Two of DeFi’s established governance tokens are now in the red zone, forcing their respective DAOs to move capital in an effort to change that.
Today, March 27, Lido’s Growth Committee proposed a direct LDO accumulation strategy using treasury stETH.
At the same time, 1Inch DAO announced the launch of a new structured incubator to fund teams building revenue-generating strategies for its Aqua protocol.
The 1inch DAO’s Aqua Revenue Stream Incubator is accepting applications until April 8 and offers up to $400,000 for external teams to build revenue-generating strategies on Aqua, the protocol’s latest shared liquidity platform.
Each team gets a grant of up to $50,000, but unlike typical ecosystem grants, the participating teams are expected to share a portion of the revenue they generate with the DAO treasury.
Once selected, funding is unlocked after hitting certain milestones, tying the DAO’s capital directly to outcomes, which is particularly important considering 1inch’s history with grant programs.
Some delegates at the DAO have previously stated that its former grant programs were somewhat unsuccessful due to the lack of reporting and accountability from recipients. One delegate even went as far as saying that the DAO has “effectively become a front for portraying a sense of decentralisation.”
Aqua is 1inch’s shared liquidity platform, which launched developer access in November 2025 with a public frontend initially expected to launch this quarter.
The 1INCH token is currently trading at around $0.28, with a market cap of approximately $245.5 million. Its all-time high of $7.87 came as far back as May 2021, putting the current price about 96% below that level.
The token’s all-time low of $0.08 came more recently in October 2025, and the incubator is its latest attempt to rebuild to past peaks.
Lido’s move is a bit more direct. The project published a proposal today on its Lido Research portal that will authorize the Growth Committee to use up to 10,000 stETH from the Lido DAO Treasury, which will operate separately from the automated NEST format that Lido is also developing as the long-term solution to its revenue issues.
The conversion will be executed through different on-chain exchanges, including CoW swap, 1inch, and Uniswap, as well as off-chain exchanges like Binance, Bybit, and OKX.
Funds would then be deployed in 1,000 stETH batches, each requiring a published execution price cap before an Easy Track motion is initiated.
According to the proposal, net protocol rewards are down approximately 20% over the same period in which the LDO:ETH ratio fell by almost 50%.
Essentially, LDO is undervalued because its price dropped much further (50%) than its actual revenue (20%).
Despite a tough market, the protocol actually became more efficient by cutting costs and increasing its fee percentage.
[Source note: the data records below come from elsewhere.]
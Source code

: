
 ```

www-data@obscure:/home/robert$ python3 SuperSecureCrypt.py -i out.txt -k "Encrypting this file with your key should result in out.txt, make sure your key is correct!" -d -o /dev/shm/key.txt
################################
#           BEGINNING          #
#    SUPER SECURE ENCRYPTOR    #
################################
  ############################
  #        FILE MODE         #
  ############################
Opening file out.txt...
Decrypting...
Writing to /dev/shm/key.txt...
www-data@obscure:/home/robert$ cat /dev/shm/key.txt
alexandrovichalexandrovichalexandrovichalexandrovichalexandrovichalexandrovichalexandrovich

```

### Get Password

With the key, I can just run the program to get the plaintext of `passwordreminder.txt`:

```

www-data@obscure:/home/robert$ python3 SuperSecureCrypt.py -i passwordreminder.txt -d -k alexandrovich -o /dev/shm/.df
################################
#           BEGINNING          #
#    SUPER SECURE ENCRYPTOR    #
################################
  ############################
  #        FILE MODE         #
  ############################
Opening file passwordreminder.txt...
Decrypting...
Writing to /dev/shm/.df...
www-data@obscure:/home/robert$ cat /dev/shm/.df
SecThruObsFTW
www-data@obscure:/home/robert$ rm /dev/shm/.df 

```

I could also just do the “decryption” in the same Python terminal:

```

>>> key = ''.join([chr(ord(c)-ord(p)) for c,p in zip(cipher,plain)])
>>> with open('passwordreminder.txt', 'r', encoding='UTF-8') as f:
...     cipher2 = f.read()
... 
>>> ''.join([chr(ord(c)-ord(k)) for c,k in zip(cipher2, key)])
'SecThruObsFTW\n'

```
As the dominant leader in liquid staking, the DAO believes the market has overreacted, creating a perfect opportunity for the treasury to buy back its own assets.
DAOs spending treasury capital to support their own tokens is not new, but it does not come without controversy.
Some argue it is a sign of desperation, and a use of community funds to boost prices rather than build a product. Others argue it is rational capital allocation derived from the same logic that drives public company share buybacks when management believes the stock is mispriced.
What makes the Lido and 1inch moves notable is that both protocols can make a credible case. Lido commands $18.98 billion in TVL with a market cap of over $244.5 million, and a market cap to TVL ratio of 0.0128, which is one of the most compressed in DeFi.
1inch, despite its token price collapse, remains a top-tier DEX aggregation layer processing a large daily volume across Ethereum and multiple other chains.
Right now, neither DAO is deploying treasury capital out of strength, but they both have a strong argument that their current prices do not reflect what the protocols actually are.